**RECORDS PROVIDED:**
________________________

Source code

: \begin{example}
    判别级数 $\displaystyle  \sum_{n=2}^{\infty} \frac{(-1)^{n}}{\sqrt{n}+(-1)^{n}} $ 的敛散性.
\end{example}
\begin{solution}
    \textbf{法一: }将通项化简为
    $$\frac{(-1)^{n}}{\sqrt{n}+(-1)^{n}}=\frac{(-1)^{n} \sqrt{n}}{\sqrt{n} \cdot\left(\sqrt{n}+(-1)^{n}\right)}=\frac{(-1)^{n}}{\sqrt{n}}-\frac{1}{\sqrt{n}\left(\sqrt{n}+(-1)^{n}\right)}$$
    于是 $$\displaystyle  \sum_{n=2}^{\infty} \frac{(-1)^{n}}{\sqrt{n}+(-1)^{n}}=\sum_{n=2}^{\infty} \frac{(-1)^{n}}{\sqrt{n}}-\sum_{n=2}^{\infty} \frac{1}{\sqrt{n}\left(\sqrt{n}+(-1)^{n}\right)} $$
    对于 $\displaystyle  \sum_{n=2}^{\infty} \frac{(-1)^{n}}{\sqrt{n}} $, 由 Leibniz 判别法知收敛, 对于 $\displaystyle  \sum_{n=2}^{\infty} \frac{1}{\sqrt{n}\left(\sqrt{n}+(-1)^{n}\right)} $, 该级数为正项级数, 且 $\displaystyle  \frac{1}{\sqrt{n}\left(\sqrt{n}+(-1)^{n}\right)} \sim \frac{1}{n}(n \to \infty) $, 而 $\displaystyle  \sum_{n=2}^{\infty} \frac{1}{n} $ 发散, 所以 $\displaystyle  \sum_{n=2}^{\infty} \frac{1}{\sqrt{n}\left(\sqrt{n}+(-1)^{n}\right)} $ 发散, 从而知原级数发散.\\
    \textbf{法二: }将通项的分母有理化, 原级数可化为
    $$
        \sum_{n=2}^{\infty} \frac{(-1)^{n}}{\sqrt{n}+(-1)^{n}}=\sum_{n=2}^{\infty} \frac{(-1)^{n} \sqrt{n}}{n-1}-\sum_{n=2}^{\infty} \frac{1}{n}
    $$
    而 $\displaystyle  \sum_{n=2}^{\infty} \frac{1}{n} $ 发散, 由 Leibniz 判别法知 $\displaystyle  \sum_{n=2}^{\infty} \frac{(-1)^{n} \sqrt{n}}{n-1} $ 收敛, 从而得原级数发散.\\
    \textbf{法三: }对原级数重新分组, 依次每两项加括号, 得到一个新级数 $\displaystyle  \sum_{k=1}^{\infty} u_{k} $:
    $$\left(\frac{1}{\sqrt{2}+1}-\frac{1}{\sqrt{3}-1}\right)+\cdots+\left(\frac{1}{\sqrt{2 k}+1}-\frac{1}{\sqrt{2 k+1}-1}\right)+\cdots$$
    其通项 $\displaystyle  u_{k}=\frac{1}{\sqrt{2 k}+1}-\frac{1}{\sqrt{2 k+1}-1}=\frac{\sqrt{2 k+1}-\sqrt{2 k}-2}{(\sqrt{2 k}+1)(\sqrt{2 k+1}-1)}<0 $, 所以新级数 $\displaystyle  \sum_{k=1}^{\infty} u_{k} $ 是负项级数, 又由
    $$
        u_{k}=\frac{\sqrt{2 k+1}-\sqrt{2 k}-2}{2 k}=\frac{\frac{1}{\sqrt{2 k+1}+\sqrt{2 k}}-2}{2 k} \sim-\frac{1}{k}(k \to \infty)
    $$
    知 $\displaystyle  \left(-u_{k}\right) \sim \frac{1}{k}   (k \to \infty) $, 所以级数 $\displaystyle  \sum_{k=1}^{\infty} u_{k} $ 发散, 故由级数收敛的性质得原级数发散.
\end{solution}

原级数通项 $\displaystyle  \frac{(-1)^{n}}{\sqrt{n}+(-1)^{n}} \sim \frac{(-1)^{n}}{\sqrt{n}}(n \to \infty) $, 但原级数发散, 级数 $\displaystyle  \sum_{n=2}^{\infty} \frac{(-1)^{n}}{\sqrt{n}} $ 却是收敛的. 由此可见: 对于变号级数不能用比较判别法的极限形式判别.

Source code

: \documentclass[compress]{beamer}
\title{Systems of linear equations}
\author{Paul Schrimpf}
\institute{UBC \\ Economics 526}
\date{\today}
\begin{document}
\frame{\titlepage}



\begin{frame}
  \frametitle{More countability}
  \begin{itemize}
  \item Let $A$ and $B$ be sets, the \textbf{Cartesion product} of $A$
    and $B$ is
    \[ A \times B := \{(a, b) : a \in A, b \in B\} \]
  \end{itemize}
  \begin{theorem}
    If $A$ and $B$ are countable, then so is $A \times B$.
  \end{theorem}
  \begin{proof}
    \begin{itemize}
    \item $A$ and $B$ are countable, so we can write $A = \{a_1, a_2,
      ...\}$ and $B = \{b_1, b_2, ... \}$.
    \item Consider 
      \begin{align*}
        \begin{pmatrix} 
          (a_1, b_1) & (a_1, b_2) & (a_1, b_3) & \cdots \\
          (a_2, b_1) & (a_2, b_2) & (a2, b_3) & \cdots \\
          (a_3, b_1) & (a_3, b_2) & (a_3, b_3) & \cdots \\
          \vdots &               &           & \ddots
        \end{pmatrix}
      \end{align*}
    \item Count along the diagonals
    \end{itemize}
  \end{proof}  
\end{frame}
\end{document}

________________________

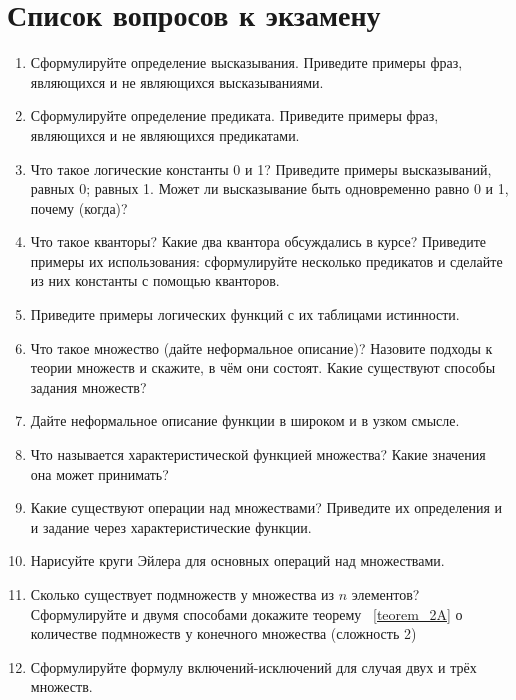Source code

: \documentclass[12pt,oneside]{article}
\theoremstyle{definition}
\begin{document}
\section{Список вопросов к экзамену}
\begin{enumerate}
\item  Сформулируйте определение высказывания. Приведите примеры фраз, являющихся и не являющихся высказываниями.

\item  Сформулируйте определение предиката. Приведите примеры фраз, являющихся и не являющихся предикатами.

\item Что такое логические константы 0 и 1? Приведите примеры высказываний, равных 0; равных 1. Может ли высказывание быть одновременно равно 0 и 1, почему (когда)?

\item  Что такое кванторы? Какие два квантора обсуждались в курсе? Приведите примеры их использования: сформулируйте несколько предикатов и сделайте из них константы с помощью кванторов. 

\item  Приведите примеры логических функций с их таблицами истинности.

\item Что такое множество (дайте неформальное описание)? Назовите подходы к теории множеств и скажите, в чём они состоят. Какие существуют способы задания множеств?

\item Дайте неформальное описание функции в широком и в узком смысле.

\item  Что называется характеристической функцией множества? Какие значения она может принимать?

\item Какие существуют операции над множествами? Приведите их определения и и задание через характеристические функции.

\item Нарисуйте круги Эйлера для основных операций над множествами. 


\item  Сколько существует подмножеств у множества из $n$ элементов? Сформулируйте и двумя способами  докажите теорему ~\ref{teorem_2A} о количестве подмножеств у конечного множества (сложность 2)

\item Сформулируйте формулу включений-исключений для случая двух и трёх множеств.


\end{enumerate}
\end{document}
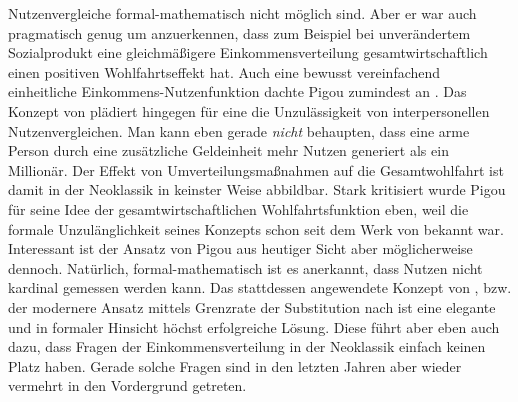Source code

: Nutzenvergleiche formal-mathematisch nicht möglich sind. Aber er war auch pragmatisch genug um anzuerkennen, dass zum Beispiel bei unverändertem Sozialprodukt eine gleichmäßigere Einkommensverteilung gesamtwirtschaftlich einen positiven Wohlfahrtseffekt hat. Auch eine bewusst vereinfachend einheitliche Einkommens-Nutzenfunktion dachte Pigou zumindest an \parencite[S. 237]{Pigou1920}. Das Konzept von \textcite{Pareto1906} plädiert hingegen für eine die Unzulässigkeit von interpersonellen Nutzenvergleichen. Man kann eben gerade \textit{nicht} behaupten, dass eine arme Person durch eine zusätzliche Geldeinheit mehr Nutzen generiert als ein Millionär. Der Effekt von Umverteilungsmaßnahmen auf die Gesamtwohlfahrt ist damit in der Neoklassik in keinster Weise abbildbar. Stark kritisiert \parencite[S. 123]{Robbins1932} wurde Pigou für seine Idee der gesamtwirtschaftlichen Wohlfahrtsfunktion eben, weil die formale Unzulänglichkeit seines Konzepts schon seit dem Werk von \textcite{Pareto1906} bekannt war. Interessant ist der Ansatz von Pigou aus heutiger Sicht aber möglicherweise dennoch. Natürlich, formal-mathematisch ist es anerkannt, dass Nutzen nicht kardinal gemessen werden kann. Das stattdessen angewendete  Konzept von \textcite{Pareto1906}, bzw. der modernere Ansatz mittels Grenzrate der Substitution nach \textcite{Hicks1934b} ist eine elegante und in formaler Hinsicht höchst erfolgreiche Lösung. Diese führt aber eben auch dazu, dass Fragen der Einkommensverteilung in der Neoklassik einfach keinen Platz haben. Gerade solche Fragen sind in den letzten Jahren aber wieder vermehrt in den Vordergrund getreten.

________________________

**ACTIVITY:** Quote the data above from the line containing "не являющихся высказываниями." to the line containing "через характеристические функции.", inclusive, and stop.

**RESULT:**
\item  Сформулируйте определение высказывания. Приведите примеры фраз, являющихся и не являющихся высказываниями.

\item  Сформулируйте определение предиката. Приведите примеры фраз, являющихся и не являющихся предикатами.

\item Что такое логические константы 0 и 1? Приведите примеры высказываний, равных 0; равных 1. Может ли высказывание быть одновременно равно 0 и 1, почему (когда)?

\item  Что такое кванторы? Какие два квантора обсуждались в курсе? Приведите примеры их использования: сформулируйте несколько предикатов и сделайте из них константы с помощью кванторов. 

\item  Приведите примеры логических функций с их таблицами истинности.

\item Что такое множество (дайте неформальное описание)? Назовите подходы к теории множеств и скажите, в чём они состоят. Какие существуют способы задания множеств?

\item Дайте неформальное описание функции в широком и в узком смысле.

\item  Что называется характеристической функцией множества? Какие значения она может принимать?

\item Какие существуют операции над множествами? Приведите их определения и и задание через характеристические функции.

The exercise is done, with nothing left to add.